• **YOUR OBJECTIVE**
Each entry below is to be copied verbatim.

• **MATERIAL FOR THIS TASK**
######
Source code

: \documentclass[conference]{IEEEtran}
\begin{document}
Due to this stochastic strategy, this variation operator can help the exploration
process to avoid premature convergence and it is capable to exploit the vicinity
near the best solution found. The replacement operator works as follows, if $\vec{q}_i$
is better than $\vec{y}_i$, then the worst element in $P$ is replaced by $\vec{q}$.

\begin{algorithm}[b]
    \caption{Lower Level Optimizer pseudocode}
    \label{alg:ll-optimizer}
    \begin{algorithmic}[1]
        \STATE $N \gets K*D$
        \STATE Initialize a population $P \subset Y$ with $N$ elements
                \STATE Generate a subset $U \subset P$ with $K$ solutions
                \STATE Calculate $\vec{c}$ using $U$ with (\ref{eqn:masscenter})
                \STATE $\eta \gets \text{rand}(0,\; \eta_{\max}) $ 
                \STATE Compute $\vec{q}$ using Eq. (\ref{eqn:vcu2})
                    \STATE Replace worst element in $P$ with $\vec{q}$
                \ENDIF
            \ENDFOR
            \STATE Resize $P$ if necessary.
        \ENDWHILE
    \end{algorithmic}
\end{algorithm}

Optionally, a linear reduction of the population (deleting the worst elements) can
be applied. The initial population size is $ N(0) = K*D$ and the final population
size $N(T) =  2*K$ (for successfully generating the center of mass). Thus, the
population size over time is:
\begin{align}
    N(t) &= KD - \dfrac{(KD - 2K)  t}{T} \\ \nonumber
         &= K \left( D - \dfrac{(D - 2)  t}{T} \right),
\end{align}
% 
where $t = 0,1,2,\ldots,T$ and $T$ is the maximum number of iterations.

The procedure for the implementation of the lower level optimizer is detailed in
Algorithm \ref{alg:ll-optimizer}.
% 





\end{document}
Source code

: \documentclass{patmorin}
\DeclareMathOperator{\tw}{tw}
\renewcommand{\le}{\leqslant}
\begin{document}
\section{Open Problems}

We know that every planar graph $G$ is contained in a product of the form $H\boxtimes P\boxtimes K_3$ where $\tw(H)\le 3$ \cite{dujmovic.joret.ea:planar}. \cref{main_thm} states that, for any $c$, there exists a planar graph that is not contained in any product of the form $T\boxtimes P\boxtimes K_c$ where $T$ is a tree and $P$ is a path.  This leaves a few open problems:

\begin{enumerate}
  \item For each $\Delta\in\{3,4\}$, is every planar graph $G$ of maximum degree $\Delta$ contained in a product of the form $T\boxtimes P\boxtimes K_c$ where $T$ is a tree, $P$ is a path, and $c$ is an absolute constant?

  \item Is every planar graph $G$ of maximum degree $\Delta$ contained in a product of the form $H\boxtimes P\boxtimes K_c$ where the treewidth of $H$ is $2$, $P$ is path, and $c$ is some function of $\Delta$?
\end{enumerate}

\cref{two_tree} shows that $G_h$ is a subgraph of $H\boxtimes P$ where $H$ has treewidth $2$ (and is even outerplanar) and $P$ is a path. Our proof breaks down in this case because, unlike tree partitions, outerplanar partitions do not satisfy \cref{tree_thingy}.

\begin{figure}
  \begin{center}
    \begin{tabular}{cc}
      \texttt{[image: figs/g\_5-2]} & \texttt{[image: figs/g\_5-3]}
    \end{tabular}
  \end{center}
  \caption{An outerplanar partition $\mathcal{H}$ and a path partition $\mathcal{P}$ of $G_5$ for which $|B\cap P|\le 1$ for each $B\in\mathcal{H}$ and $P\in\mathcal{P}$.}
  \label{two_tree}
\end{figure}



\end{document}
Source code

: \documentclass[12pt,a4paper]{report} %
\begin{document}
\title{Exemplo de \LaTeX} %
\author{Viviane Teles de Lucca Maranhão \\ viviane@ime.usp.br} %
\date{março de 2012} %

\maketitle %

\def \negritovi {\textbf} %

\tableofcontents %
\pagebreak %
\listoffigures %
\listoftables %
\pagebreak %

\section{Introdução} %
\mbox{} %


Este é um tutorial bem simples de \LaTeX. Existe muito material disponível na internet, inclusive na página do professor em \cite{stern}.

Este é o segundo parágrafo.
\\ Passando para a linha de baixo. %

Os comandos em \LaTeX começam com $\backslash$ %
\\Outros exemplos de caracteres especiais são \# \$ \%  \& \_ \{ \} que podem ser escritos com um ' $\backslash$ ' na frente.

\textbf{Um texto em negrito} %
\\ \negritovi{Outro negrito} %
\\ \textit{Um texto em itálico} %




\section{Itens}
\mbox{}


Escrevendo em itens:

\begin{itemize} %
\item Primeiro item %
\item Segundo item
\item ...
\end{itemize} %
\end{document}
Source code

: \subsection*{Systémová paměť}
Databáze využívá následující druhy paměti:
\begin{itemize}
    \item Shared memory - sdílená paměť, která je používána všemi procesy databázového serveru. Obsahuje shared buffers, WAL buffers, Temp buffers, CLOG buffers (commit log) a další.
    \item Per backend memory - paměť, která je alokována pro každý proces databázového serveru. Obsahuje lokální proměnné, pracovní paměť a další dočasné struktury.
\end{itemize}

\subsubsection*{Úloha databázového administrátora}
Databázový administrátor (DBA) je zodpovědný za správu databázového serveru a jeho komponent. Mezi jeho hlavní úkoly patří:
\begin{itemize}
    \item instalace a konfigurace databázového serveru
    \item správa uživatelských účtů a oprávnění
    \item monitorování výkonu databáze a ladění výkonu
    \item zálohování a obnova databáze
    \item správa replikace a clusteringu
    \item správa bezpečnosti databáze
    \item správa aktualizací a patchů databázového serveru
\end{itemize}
######
• **RESPONSE BOX**
Source code

: \documentclass[conference]{IEEEtran}
\begin{document}
Due to this stochastic strategy, this variation operator can help the exploration
process to avoid premature convergence and it is capable to exploit the vicinity
near the best solution found. The replacement operator works as follows, if $\vec{q}_i$
is better than $\vec{y}_i$, then the worst element in $P$ is replaced by $\vec{q}$.

\begin{algorithm}[b]
    \caption{Lower Level Optimizer pseudocode}
    \label{alg:ll-optimizer}
    \begin{algorithmic}[1]
        \STATE $N \gets K*D$
        \STATE Initialize a population $P \subset Y$ with $N$ elements
                \STATE Generate a subset $U \subset P$ with $K$ solutions
                \STATE Calculate $\vec{c}$ using $U$ with (\ref{eqn:masscenter})
                \STATE $\eta \gets \text{rand}(0,\; \eta_{\max}) $ 
                \STATE Compute $\vec{q}$ using Eq. (\ref{eqn:vcu2})
                    \STATE Replace worst element in $P$ with $\vec{q}$
                \ENDIF
            \ENDFOR
            \STATE Resize $P$ if necessary.
        \ENDWHILE
    \end{algorithmic}
\end{algorithm}

Optionally, a linear reduction of the population (deleting the worst elements) can
be applied. The initial population size is $ N(0) = K*D$ and the final population
size $N(T) =  2*K$ (for successfully generating the center of mass). Thus, the
population size over time is:
\begin{align}
    N(t) &= KD - \dfrac{(KD - 2K)  t}{T} \\ \nonumber
         &= K \left( D - \dfrac{(D - 2)  t}{T} \right),
\end{align}
% 
where $t = 0,1,2,\ldots,T$ and $T$ is the maximum number of iterations.

The procedure for the implementation of the lower level optimizer is detailed in
Algorithm \ref{alg:ll-optimizer}.
% 





\end{document}
Source code

: \documentclass{patmorin}
\DeclareMathOperator{\tw}{tw}
\renewcommand{\le}{\leqslant}
\begin{document}
\section{Open Problems}

We know that every planar graph $G$ is contained in a product of the form $H\boxtimes P\boxtimes K_3$ where $\tw(H)\le 3$ \cite{dujmovic.joret.ea:planar}. \cref{main_thm} states that, for any $c$, there exists a planar graph that is not contained in any product of the form $T\boxtimes P\boxtimes K_c$ where $T$ is a tree and $P$ is a path.  This leaves a few open problems:

\begin{enumerate}
  \item For each $\Delta\in\{3,4\}$, is every planar graph $G$ of maximum degree $\Delta$ contained in a product of the form $T\boxtimes P\boxtimes K_c$ where $T$ is a tree, $P$ is a path, and $c$ is an absolute constant?

  \item Is every planar graph $G$ of maximum degree $\Delta$ contained in a product of the form $H\boxtimes P\boxtimes K_c$ where the treewidth of $H$ is $2$, $P$ is path, and $c$ is some function of $\Delta$?
\end{enumerate}

\cref{two_tree} shows that $G_h$ is a subgraph of $H\boxtimes P$ where $H$ has treewidth $2$ (and is even outerplanar) and $P$ is a path. Our proof breaks down in this case because, unlike tree partitions, outerplanar partitions do not satisfy \cref{tree_thingy}.

\begin{figure}
  \begin{center}
    \begin{tabular}{cc}
      \texttt{[image: figs/g\_5-2]} & \texttt{[image: figs/g\_5-3]}
    \end{tabular}
  \end{center}
  \caption{An outerplanar partition $\mathcal{H}$ and a path partition $\mathcal{P}$ of $G_5$ for which $|B\cap P|\le 1$ for each $B\in\mathcal{H}$ and $P\in\mathcal{P}$.}
  \label{two_tree}
\end{figure}



\end{document}
Source code

: \documentclass[12pt,a4paper]{report} %
\begin{document}
\title{Exemplo de \LaTeX} %
\author{Viviane Teles de Lucca Maranhão \\ viviane@ime.usp.br} %
\date{março de 2012} %

\maketitle %

\def \negritovi {\textbf} %

\tableofcontents %
\pagebreak %
\listoffigures %
\listoftables %
\pagebreak %

\section{Introdução} %
\mbox{} %


Este é um tutorial bem simples de \LaTeX. Existe muito material disponível na internet, inclusive na página do professor em \cite{stern}.

Este é o segundo parágrafo.
\\ Passando para a linha de baixo. %

Os comandos em \LaTeX começam com $\backslash$ %
\\Outros exemplos de caracteres especiais são \# \$ \%  \& \_ \{ \} que podem ser escritos com um ' $\backslash$ ' na frente.

\textbf{Um texto em negrito} %
\\ \negritovi{Outro negrito} %
\\ \textit{Um texto em itálico} %




\section{Itens}
\mbox{}


Escrevendo em itens:

\begin{itemize} %
\item Primeiro item %
\item Segundo item
\item ...
\end{itemize} %
\end{document}
Source code

: \subsection*{Systémová paměť}
Databáze využívá následující druhy paměti:
\begin{itemize}
    \item Shared memory - sdílená paměť, která je používána všemi procesy databázového serveru. Obsahuje shared buffers, WAL buffers, Temp buffers, CLOG buffers (commit log) a další.
    \item Per backend memory - paměť, která je alokována pro každý proces databázového serveru. Obsahuje lokální proměnné, pracovní paměť a další dočasné struktury.
\end{itemize}

\subsubsection*{Úloha databázového administrátora}
Databázový administrátor (DBA) je zodpovědný za správu databázového serveru a jeho komponent. Mezi jeho hlavní úkoly patří:
\begin{itemize}
    \item instalace a konfigurace databázového serveru
    \item správa uživatelských účtů a oprávnění
    \item monitorování výkonu databáze a ladění výkonu
    \item zálohování a obnova databáze
    \item správa replikace a clusteringu
    \item správa bezpečnosti databáze
    \item správa aktualizací a patchů databázového serveru
\end{itemize}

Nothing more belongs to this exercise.